|Author:||Charette and Beaudette, 2018|
Sanningajualuk Hill near the village of Ivujivik, NTS sheet 32K05 (type locality)
NW part of the Ungava Peninsula
|Geological province:||Churchill Province|
|Geological subdivision:||Ungava Orogen / Narsajuaq Lithotectonic Domain|
|Lithology:||Granitic intrusive rock|
Table des matières
The Sanningajualuk Suite, whose namesake hill is located south of the Inuit community of Ivujivik, was introduced by Charette and Beaudette (2018) to describe late potassic intrusions of the Narsajuac Lithotectonic Domain (formely the Narsajuaq Arc). These intrusive rocks were previously described by St-Onge and Lucas (1992) and St-Onge et al. (1992) as included in the younger plutonic suite of the Narsajuaq Arc, specifically in unit pPNAR4. Dunphy and Ludden (1998) described this suite as an “anatectic suite”. Charette and Beaudette (2018) preferred to distinguish late-orogenic to postorogenic intrusions into different formal units, including the Sanningajualuk Suite, in order to highlight their variable textures, their different intrusion (cross-cutting) and to comply with the North American Statigraphic Code (1983, 2005). This suite has been extended in the Sirmiq Lake area (Vanier and Lafrance, 2020).
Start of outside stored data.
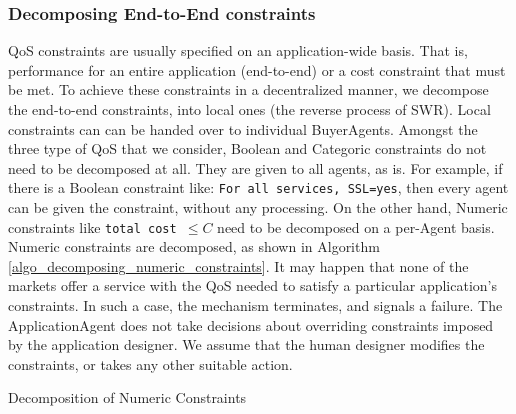 \documentclass[10pt,journal,compsoc]{IEEEtran}
\begin{document}
\subsubsection{Decomposing End-to-End constraints\label{decomposing_constraints}} QoS constraints are usually specified on an application-wide basis. That is, performance for an entire application (end-to-end) or a cost constraint that must be met. To achieve these constraints in a decentralized manner, we decompose the end-to-end constraints, into local ones (the reverse process of SWR). Local constraints can can be handed over to individual BuyerAgents. Amongst the three type of QoS that we consider, Boolean and Categoric constraints do not need to be decomposed at all. They are given to all agents, as is. For example, if there is a Boolean constraint like: \texttt{For all services, SSL=yes}, then every agent can be given the constraint, without any processing. On the other hand, Numeric constraints like \texttt{total cost $\leq C$} need to be decomposed on a per-Agent basis. Numeric constraints are decomposed, as shown in Algorithm \ref{algo_decomposing_numeric_constraints}. It may happen that none of the markets offer a service with the QoS needed to satisfy a particular application's constraints. In such a case, the mechanism terminates, and signals a failure. The ApplicationAgent does not take decisions about overriding constraints imposed by the application designer. We assume that the human designer modifies the constraints, or takes any other suitable action. 

\begin{algorithm}
 \DontPrintSemicolon
 \caption{Decomposition of Numeric Constraints \label{algo_decomposing_numeric_constraints}}
\end{algorithm}
\end{document}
The Sanningajualuk Suite is the main unit of late-orogenic to postorogenic intrusions of the Narsajuaq Domain by its volume and distribution over the entire arc’s N-S axis. It is divided into two informal units: the main unit of foliated to massive syenogranite and monzogranite (pPsnn1) and the secondary unit of graphic-textured granite (pPsnn1a).
Unit pPsnn1 consists mostly of syenogranite, which is characterized by its pink to reddish pink colour and its low content in ferromagnesian minerals (<10%). This unit includes, in a lesser proportion, a pinkish beige monzogranite with a coarser-grained syenogranitic pinkish phase in bands or diffuse clusters. Syenogranite and monzogranite share the same structural and textural characteristics. At the outcrop scale, both are characterized by fine to coarse grain variation and, in general, traces of hematite. These granitoids usually show weakly-developed foliation, marked by discontinuous millimetric biotite laminae. In close proximity to regional deformation zones, potassic intrusions of the pPsnn1 unit have strong foliation, contain K-feldspar porphyroclasts a few millimetres to one centimetre and, in places, quartz bands or stretch lineation marked by quartz rods.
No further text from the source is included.